India kicks off six-week general election

Credit: Reuters Studio
Published on April 11, 2019 - Duration: 02:35s

India kicks off six-week general election

The world's largest democratic election kicks off in India, where 900 million people are eligible to vote.

Current Prime Minister Narendra Modi is seeking re-election, but this election will be seen as a referendum on his performance these last five years in office.

Jayson Albano reports.

India kicks off six-week general election

The polls are open in the world's largest democratic election.

Voting in India's general election began Thursday (April 11) and it's going to last six weeks.

900 million people are eligible to vote in phases across the country's states.

That's more than the population of continental Europe.

And all of them have Prime Minister Narenda Modi on their minds.

He's seeking re-election to his second term in office.

Modi wants to ride a wave of nationalism to victory and his party has entered the race as the frontrunner.

That's thanks to his record on national security after a spike in tension with Pakistan.

However as Reuters Devjyot Ghoshal reports, his path to re-election may not be as smooth as in 2014.

(SOUNDBITE) (English) REUTERS' CORRESPONDENT DEVJYOT GHOSHAL, SAYING: "Five years ago Narendra Modi came to power promising to kickstart the Indian economy, to cut redtape, to make India more prominent globally and to go hard on terror.

Five years since then, this really is a referendum on Prime Minister Narendra Modi and his performance.

So having spoken to lots of voters over the last couple of months and spoken to pollsters, the big things on people's minds: One is national security and India' s relations with Pakistan and there has been action on that front in the last couple of weeks.

At the same time there is concern over unemployment and the state of the jobs market." In February, Modi issued airstrikes against a suspected militant camp in Pakistan, the first raid like that since their war in 1971.

Pollsters say it stirred up support for Modi - but its the economy where he's weaker.

More than half the population is under twenty-five.

Millions of Indians enter the workforce every year, and official statistics show Modi's government hasn't created enough work for them.

(SOUNDBITE) (English) STUDENT LEADER, SUCHETA SINGH, PROTESTING AGAINST RISING UNEMPLOYMENT, SAYING: "The last five years have been one of the worst that one can remember for the students and youth of this country.

The unemployment rate has reached the highest in 45 years." Add to that, distress in the countryside - where two-thirds of Indians live.

Modi's main opposition, led by Rahul Gandhi, is trying to run on Modi's broken economic promises.

Both sides have promised handouts to the poor ahead of the polls.

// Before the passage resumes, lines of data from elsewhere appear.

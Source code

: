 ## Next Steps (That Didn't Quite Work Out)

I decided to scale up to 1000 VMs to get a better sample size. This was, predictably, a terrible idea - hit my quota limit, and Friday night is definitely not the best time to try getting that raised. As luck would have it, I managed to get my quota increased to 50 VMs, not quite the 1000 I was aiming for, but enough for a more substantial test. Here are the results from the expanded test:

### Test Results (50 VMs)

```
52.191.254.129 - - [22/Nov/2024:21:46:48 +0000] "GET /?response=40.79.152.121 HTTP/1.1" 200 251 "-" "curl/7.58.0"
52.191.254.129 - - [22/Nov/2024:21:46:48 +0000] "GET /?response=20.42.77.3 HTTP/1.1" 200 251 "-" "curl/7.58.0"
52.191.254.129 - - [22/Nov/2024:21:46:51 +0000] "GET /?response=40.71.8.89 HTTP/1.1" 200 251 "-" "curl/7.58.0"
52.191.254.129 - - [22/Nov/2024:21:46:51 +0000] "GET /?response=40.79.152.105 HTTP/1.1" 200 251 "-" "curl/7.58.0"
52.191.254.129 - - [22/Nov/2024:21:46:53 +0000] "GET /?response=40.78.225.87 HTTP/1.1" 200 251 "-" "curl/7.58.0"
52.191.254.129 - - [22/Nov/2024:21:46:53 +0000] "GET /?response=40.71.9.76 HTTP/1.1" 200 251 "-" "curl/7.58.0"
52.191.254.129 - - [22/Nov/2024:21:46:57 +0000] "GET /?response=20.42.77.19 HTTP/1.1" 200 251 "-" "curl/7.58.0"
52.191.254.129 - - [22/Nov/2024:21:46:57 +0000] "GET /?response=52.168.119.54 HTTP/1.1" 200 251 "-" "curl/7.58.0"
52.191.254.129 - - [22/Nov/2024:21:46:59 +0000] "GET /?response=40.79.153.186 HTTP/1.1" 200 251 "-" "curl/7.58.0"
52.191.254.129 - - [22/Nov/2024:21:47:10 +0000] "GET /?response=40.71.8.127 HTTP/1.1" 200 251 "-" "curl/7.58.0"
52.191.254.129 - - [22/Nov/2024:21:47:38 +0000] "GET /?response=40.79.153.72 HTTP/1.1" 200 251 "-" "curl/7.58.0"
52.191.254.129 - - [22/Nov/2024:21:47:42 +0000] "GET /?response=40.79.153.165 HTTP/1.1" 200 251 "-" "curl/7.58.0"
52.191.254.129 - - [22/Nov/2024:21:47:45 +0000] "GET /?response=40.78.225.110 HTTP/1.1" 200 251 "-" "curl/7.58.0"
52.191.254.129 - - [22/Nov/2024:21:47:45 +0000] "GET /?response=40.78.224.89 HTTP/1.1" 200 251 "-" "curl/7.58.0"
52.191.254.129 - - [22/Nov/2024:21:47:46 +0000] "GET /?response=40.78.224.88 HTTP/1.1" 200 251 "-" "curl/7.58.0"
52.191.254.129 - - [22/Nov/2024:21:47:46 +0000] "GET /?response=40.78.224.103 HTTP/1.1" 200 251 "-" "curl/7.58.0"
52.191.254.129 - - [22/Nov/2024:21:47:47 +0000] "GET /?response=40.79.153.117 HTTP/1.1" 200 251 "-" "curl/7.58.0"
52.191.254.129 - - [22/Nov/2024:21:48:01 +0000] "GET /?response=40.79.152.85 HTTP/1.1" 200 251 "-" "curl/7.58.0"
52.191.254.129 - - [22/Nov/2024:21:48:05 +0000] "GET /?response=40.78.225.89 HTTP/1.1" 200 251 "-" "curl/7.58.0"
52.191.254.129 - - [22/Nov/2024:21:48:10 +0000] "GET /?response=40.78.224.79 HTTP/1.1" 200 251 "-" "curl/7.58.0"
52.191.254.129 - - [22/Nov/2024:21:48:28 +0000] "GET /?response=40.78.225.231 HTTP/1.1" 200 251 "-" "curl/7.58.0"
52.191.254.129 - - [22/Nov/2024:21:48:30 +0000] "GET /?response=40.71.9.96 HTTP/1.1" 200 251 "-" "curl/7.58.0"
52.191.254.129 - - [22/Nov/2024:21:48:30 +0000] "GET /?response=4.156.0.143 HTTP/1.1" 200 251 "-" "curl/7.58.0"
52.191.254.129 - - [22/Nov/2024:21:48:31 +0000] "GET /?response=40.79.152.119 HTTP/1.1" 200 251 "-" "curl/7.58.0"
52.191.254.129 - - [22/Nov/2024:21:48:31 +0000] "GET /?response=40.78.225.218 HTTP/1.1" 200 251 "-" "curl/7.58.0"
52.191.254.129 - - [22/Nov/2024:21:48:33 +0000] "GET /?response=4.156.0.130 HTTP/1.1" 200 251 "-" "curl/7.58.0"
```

Five years have already gone so don't waste any more time." Gandhi's Congress Party hopes to win enough seats to lure in smaller parties across India and form the government.

India's electoral commission has set up about one million polling stations.

Some officials even trekking days to ensure that Indians in the most remote parts of the country can cast their ballot.

The final tally will be held on May 23rd.